___ Data to process ___
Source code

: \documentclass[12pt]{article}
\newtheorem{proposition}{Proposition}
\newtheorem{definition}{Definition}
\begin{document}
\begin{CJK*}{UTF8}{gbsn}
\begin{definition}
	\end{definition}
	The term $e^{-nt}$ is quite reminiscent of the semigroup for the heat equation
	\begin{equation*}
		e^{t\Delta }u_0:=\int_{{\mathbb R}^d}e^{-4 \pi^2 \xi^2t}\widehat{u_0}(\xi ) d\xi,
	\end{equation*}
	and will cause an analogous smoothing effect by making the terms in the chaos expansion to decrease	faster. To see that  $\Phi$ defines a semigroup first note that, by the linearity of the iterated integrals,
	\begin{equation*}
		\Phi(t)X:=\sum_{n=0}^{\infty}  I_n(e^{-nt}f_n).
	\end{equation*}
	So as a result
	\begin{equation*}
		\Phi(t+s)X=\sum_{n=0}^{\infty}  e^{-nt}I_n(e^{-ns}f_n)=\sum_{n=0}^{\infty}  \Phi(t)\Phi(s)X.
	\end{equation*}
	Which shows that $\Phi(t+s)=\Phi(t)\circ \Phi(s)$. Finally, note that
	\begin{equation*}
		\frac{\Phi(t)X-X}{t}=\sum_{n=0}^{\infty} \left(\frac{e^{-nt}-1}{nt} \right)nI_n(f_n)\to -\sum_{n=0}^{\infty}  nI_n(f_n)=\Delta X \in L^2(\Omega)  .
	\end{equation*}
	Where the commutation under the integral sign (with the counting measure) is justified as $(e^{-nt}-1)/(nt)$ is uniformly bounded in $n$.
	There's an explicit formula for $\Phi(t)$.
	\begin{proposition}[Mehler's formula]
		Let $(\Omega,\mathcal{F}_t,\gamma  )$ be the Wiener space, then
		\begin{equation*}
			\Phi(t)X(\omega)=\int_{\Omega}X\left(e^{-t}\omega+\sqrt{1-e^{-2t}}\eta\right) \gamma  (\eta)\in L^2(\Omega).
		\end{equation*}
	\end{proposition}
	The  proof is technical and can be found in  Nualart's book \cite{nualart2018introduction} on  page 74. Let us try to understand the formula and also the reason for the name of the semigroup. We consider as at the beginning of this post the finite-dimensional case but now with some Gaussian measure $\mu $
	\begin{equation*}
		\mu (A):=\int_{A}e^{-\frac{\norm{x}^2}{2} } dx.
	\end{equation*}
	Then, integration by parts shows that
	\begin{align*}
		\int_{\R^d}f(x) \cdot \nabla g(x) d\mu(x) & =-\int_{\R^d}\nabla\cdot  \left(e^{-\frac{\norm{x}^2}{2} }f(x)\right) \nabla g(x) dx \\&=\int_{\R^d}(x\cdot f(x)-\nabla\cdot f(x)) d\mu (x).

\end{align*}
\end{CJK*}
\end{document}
___
Print the full listing verbatim. Leave nothing out.

- [Task output]:
Source code

: \documentclass[12pt]{article}
\newtheorem{proposition}{Proposition}
\newtheorem{definition}{Definition}
\begin{document}
\begin{CJK*}{UTF8}{gbsn}
\begin{definition}
	\end{definition}
	The term $e^{-nt}$ is quite reminiscent of the semigroup for the heat equation
	\begin{equation*}
		e^{t\Delta }u_0:=\int_{{\mathbb R}^d}e^{-4 \pi^2 \xi^2t}\widehat{u_0}(\xi ) d\xi,
	\end{equation*}
	and will cause an analogous smoothing effect by making the terms in the chaos expansion to decrease	faster. To see that  $\Phi$ defines a semigroup first note that, by the linearity of the iterated integrals,
	\begin{equation*}
		\Phi(t)X:=\sum_{n=0}^{\infty}  I_n(e^{-nt}f_n).
	\end{equation*}
	So as a result
	\begin{equation*}
		\Phi(t+s)X=\sum_{n=0}^{\infty}  e^{-nt}I_n(e^{-ns}f_n)=\sum_{n=0}^{\infty}  \Phi(t)\Phi(s)X.
	\end{equation*}
	Which shows that $\Phi(t+s)=\Phi(t)\circ \Phi(s)$. Finally, note that
	\begin{equation*}
		\frac{\Phi(t)X-X}{t}=\sum_{n=0}^{\infty} \left(\frac{e^{-nt}-1}{nt} \right)nI_n(f_n)\to -\sum_{n=0}^{\infty}  nI_n(f_n)=\Delta X \in L^2(\Omega)  .
	\end{equation*}
	Where the commutation under the integral sign (with the counting measure) is justified as $(e^{-nt}-1)/(nt)$ is uniformly bounded in $n$.
	There's an explicit formula for $\Phi(t)$.
	\begin{proposition}[Mehler's formula]
		Let $(\Omega,\mathcal{F}_t,\gamma  )$ be the Wiener space, then
		\begin{equation*}
			\Phi(t)X(\omega)=\int_{\Omega}X\left(e^{-t}\omega+\sqrt{1-e^{-2t}}\eta\right) \gamma  (\eta)\in L^2(\Omega).
		\end{equation*}
	\end{proposition}
	The  proof is technical and can be found in  Nualart's book \cite{nualart2018introduction} on  page 74. Let us try to understand the formula and also the reason for the name of the semigroup. We consider as at the beginning of this post the finite-dimensional case but now with some Gaussian measure $\mu $
	\begin{equation*}
		\mu (A):=\int_{A}e^{-\frac{\norm{x}^2}{2} } dx.
	\end{equation*}
	Then, integration by parts shows that
	\begin{align*}
		\int_{\R^d}f(x) \cdot \nabla g(x) d\mu(x) & =-\int_{\R^d}\nabla\cdot  \left(e^{-\frac{\norm{x}^2}{2} }f(x)\right) \nabla g(x) dx \\&=\int_{\R^d}(x\cdot f(x)-\nabla\cdot f(x)) d\mu (x).

\end{align*}
\end{CJK*}
\end{document}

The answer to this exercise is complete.